▶ _WHAT YOU ARE ASKED TO DO_
Your task is to transcribe each record exactly and to omit every image.
[SUPPLIED ENTRIES]
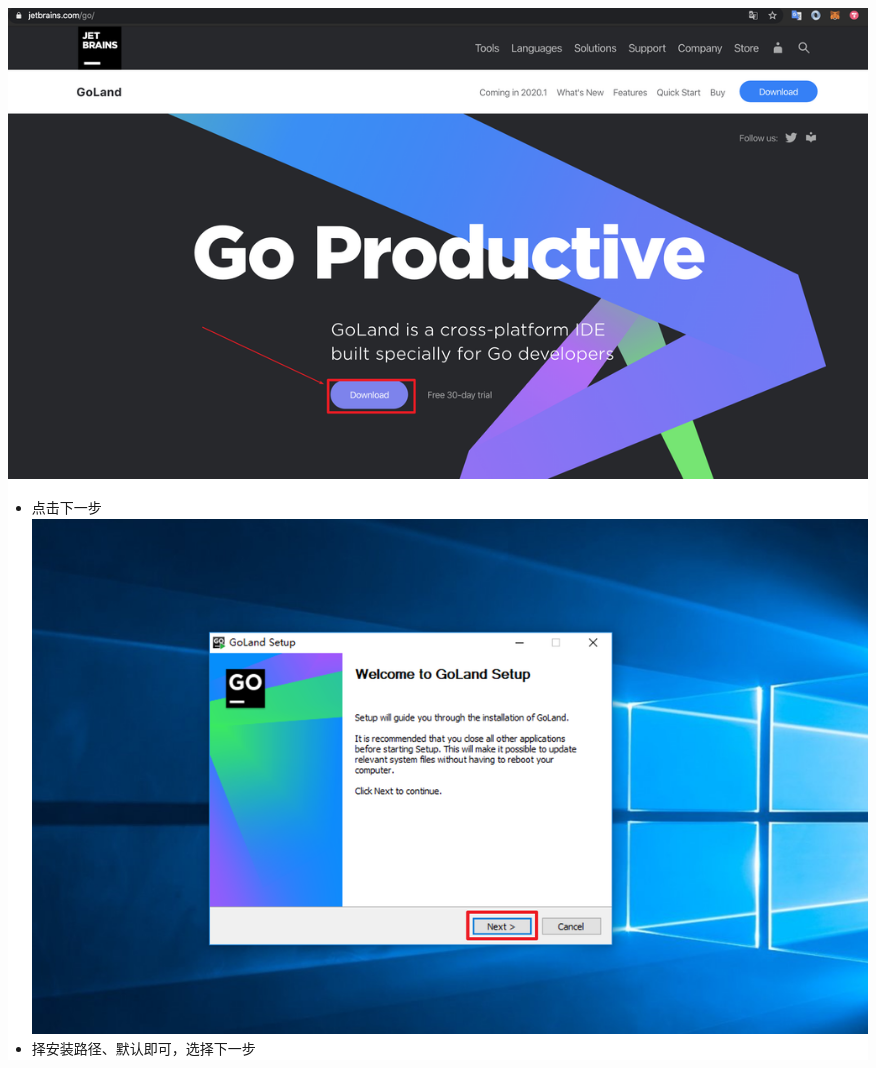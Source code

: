 ![image](../image/golang[8.1]-1.png)
* 点击下一步
![image](../image/golang[8.1]-2.png)
* 择安装路径、默认即可，选择下一步
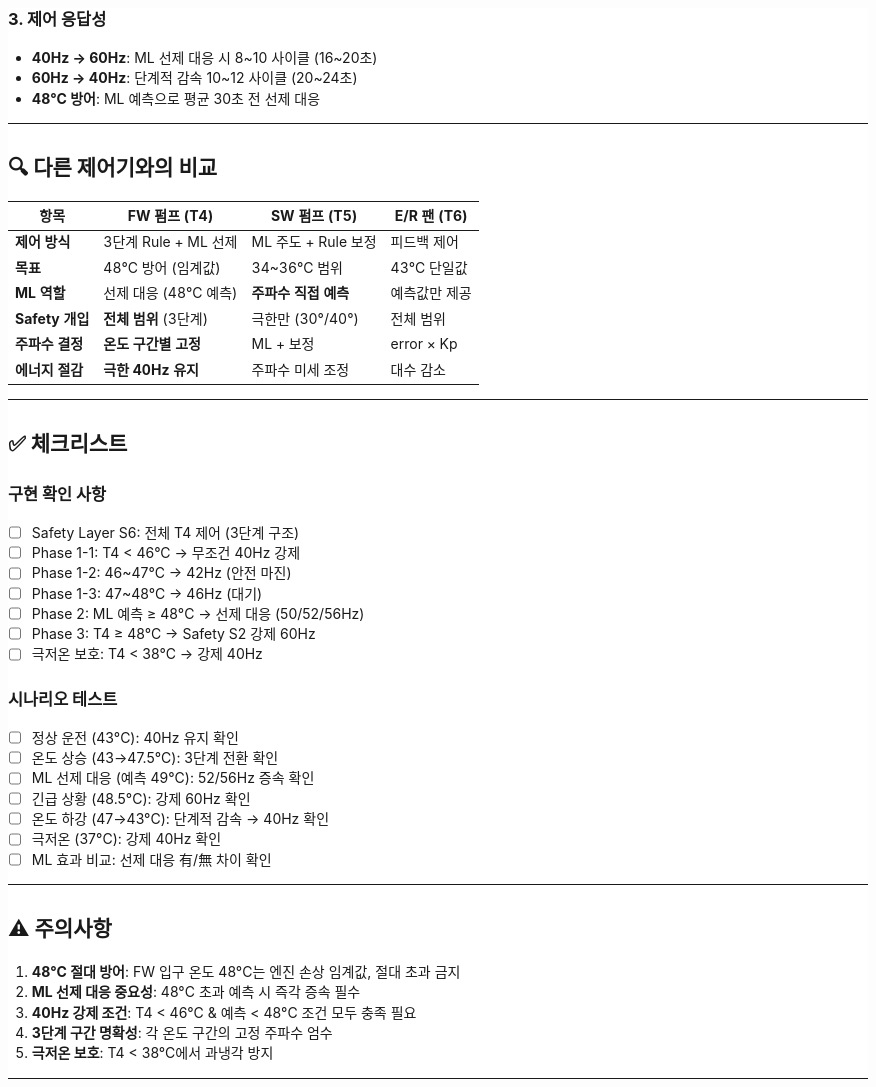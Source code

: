 ### **3. 제어 응답성**
- **40Hz → 60Hz**: ML 선제 대응 시 8~10 사이클 (16~20초)
- **60Hz → 40Hz**: 단계적 감속 10~12 사이클 (20~24초)
- **48°C 방어**: ML 예측으로 평균 30초 전 선제 대응

---

## 🔍 다른 제어기와의 비교

| 항목 | **FW 펌프 (T4)** | **SW 펌프 (T5)** | **E/R 팬 (T6)** |
|------|-----------------|-----------------|----------------|
| **제어 방식** | 3단계 Rule + ML 선제 | ML 주도 + Rule 보정 | 피드백 제어 |
| **목표** | 48°C 방어 (임계값) | 34~36°C 범위 | 43°C 단일값 |
| **ML 역할** | 선제 대응 (48°C 예측) | **주파수 직접 예측** | 예측값만 제공 |
| **Safety 개입** | **전체 범위** (3단계) | 극한만 (30°/40°) | 전체 범위 |
| **주파수 결정** | **온도 구간별 고정** | ML + 보정 | error × Kp |
| **에너지 절감** | **극한 40Hz 유지** | 주파수 미세 조정 | 대수 감소 |

---

## ✅ 체크리스트

### **구현 확인 사항**
- [ ] Safety Layer S6: 전체 T4 제어 (3단계 구조)
- [ ] Phase 1-1: T4 < 46°C → 무조건 40Hz 강제
- [ ] Phase 1-2: 46~47°C → 42Hz (안전 마진)
- [ ] Phase 1-3: 47~48°C → 46Hz (대기)
- [ ] Phase 2: ML 예측 ≥ 48°C → 선제 대응 (50/52/56Hz)
- [ ] Phase 3: T4 ≥ 48°C → Safety S2 강제 60Hz
- [ ] 극저온 보호: T4 < 38°C → 강제 40Hz

### **시나리오 테스트**
- [ ] 정상 운전 (43°C): 40Hz 유지 확인
- [ ] 온도 상승 (43→47.5°C): 3단계 전환 확인
- [ ] ML 선제 대응 (예측 49°C): 52/56Hz 증속 확인
- [ ] 긴급 상황 (48.5°C): 강제 60Hz 확인
- [ ] 온도 하강 (47→43°C): 단계적 감속 → 40Hz 확인
- [ ] 극저온 (37°C): 강제 40Hz 확인
- [ ] ML 효과 비교: 선제 대응 有/無 차이 확인

---

## ⚠️ 주의사항

1. **48°C 절대 방어**: FW 입구 온도 48°C는 엔진 손상 임계값, 절대 초과 금지
2. **ML 선제 대응 중요성**: 48°C 초과 예측 시 즉각 증속 필수
3. **40Hz 강제 조건**: T4 < 46°C & 예측 < 48°C 조건 모두 충족 필요
4. **3단계 구간 명확성**: 각 온도 구간의 고정 주파수 엄수
5. **극저온 보호**: T4 < 38°C에서 과냉각 방지

---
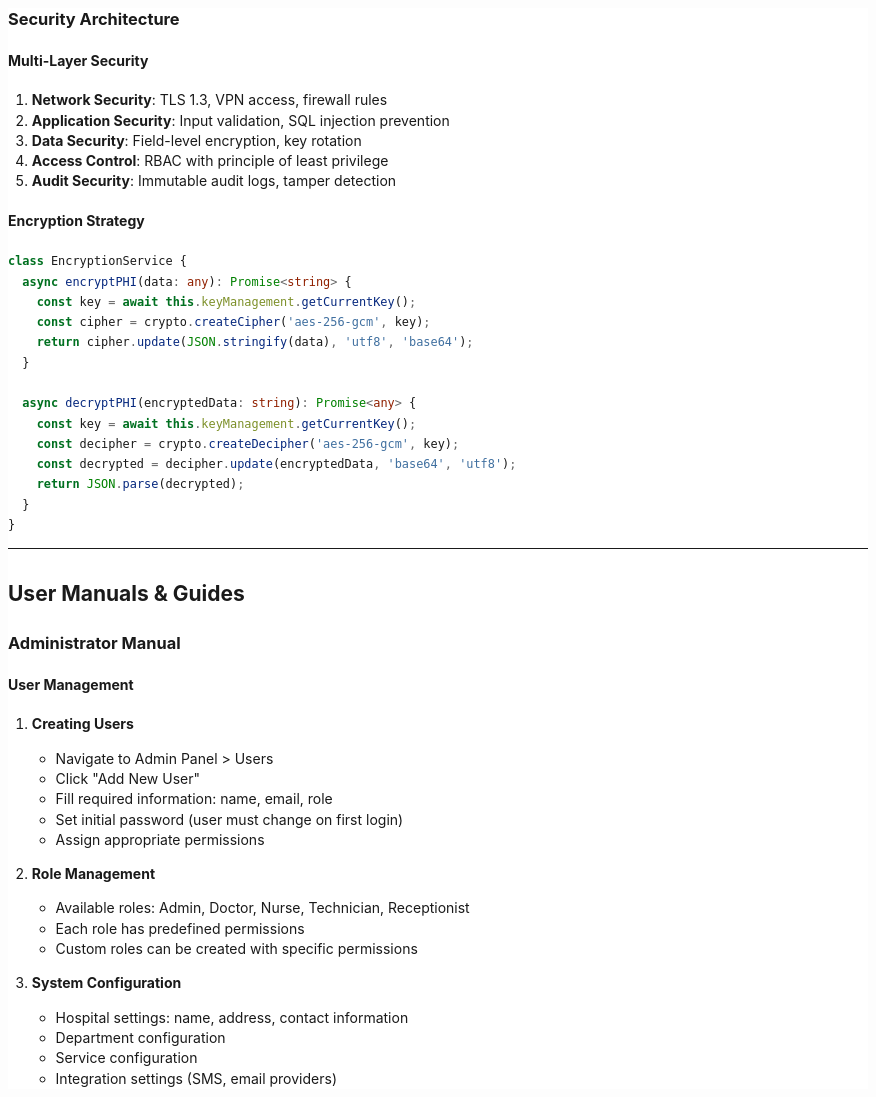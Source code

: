 ### Security Architecture

#### Multi-Layer Security
1. **Network Security**: TLS 1.3, VPN access, firewall rules
2. **Application Security**: Input validation, SQL injection prevention
3. **Data Security**: Field-level encryption, key rotation
4. **Access Control**: RBAC with principle of least privilege
5. **Audit Security**: Immutable audit logs, tamper detection

#### Encryption Strategy
```typescript
class EncryptionService {
  async encryptPHI(data: any): Promise<string> {
    const key = await this.keyManagement.getCurrentKey();
    const cipher = crypto.createCipher('aes-256-gcm', key);
    return cipher.update(JSON.stringify(data), 'utf8', 'base64');
  }
  
  async decryptPHI(encryptedData: string): Promise<any> {
    const key = await this.keyManagement.getCurrentKey();
    const decipher = crypto.createDecipher('aes-256-gcm', key);
    const decrypted = decipher.update(encryptedData, 'base64', 'utf8');
    return JSON.parse(decrypted);
  }
}
```

---

## User Manuals & Guides

### Administrator Manual

#### User Management
1. **Creating Users**
   - Navigate to Admin Panel > Users
   - Click "Add New User"
   - Fill required information: name, email, role
   - Set initial password (user must change on first login)
   - Assign appropriate permissions

2. **Role Management**
   - Available roles: Admin, Doctor, Nurse, Technician, Receptionist
   - Each role has predefined permissions
   - Custom roles can be created with specific permissions

3. **System Configuration**
   - Hospital settings: name, address, contact information
   - Department configuration
   - Service configuration
   - Integration settings (SMS, email providers)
[/SUPPLIED ENTRIES]
▶ _COMPLETED TASK_
Source code

: ![image](../image/golang[8.1]-1.png)
* 点击下一步
![image](../image/golang[8.1]-2.png)
* 择安装路径、默认即可，选择下一步
Source code

: ### **3. 제어 응답성**
- **40Hz → 60Hz**: ML 선제 대응 시 8~10 사이클 (16~20초)
- **60Hz → 40Hz**: 단계적 감속 10~12 사이클 (20~24초)
- **48°C 방어**: ML 예측으로 평균 30초 전 선제 대응

---

## 🔍 다른 제어기와의 비교

| 항목 | **FW 펌프 (T4)** | **SW 펌프 (T5)** | **E/R 팬 (T6)** |
|------|-----------------|-----------------|----------------|
| **제어 방식** | 3단계 Rule + ML 선제 | ML 주도 + Rule 보정 | 피드백 제어 |
| **목표** | 48°C 방어 (임계값) | 34~36°C 범위 | 43°C 단일값 |
| **ML 역할** | 선제 대응 (48°C 예측) | **주파수 직접 예측** | 예측값만 제공 |
| **Safety 개입** | **전체 범위** (3단계) | 극한만 (30°/40°) | 전체 범위 |
| **주파수 결정** | **온도 구간별 고정** | ML + 보정 | error × Kp |
| **에너지 절감** | **극한 40Hz 유지** | 주파수 미세 조정 | 대수 감소 |

---

## ✅ 체크리스트

### **구현 확인 사항**
- [ ] Safety Layer S6: 전체 T4 제어 (3단계 구조)
- [ ] Phase 1-1: T4 < 46°C → 무조건 40Hz 강제
- [ ] Phase 1-2: 46~47°C → 42Hz (안전 마진)
- [ ] Phase 1-3: 47~48°C → 46Hz (대기)
- [ ] Phase 2: ML 예측 ≥ 48°C → 선제 대응 (50/52/56Hz)
- [ ] Phase 3: T4 ≥ 48°C → Safety S2 강제 60Hz
- [ ] 극저온 보호: T4 < 38°C → 강제 40Hz

### **시나리오 테스트**
- [ ] 정상 운전 (43°C): 40Hz 유지 확인
- [ ] 온도 상승 (43→47.5°C): 3단계 전환 확인
- [ ] ML 선제 대응 (예측 49°C): 52/56Hz 증속 확인
- [ ] 긴급 상황 (48.5°C): 강제 60Hz 확인
- [ ] 온도 하강 (47→43°C): 단계적 감속 → 40Hz 확인
- [ ] 극저온 (37°C): 강제 40Hz 확인
- [ ] ML 효과 비교: 선제 대응 有/無 차이 확인

---

## ⚠️ 주의사항

1. **48°C 절대 방어**: FW 입구 온도 48°C는 엔진 손상 임계값, 절대 초과 금지
2. **ML 선제 대응 중요성**: 48°C 초과 예측 시 즉각 증속 필수
3. **40Hz 강제 조건**: T4 < 46°C & 예측 < 48°C 조건 모두 충족 필요
4. **3단계 구간 명확성**: 각 온도 구간의 고정 주파수 엄수
5. **극저온 보호**: T4 < 38°C에서 과냉각 방지

---
Source code

: ### Security Architecture

#### Multi-Layer Security
1. **Network Security**: TLS 1.3, VPN access, firewall rules
2. **Application Security**: Input validation, SQL injection prevention
3. **Data Security**: Field-level encryption, key rotation
4. **Access Control**: RBAC with principle of least privilege
5. **Audit Security**: Immutable audit logs, tamper detection

#### Encryption Strategy
```typescript
class EncryptionService {
  async encryptPHI(data: any): Promise<string> {
    const key = await this.keyManagement.getCurrentKey();
    const cipher = crypto.createCipher('aes-256-gcm', key);
    return cipher.update(JSON.stringify(data), 'utf8', 'base64');
  }
  
  async decryptPHI(encryptedData: string): Promise<any> {
    const key = await this.keyManagement.getCurrentKey();
    const decipher = crypto.createDecipher('aes-256-gcm', key);
    const decrypted = decipher.update(encryptedData, 'base64', 'utf8');
    return JSON.parse(decrypted);
  }
}
```

---

## User Manuals & Guides

### Administrator Manual

#### User Management
1. **Creating Users**
   - Navigate to Admin Panel > Users
   - Click "Add New User"
   - Fill required information: name, email, role
   - Set initial password (user must change on first login)
   - Assign appropriate permissions

2. **Role Management**
   - Available roles: Admin, Doctor, Nurse, Technician, Receptionist
   - Each role has predefined permissions
   - Custom roles can be created with specific permissions

3. **System Configuration**
   - Hospital settings: name, address, contact information
   - Department configuration
   - Service configuration
   - Integration settings (SMS, email providers)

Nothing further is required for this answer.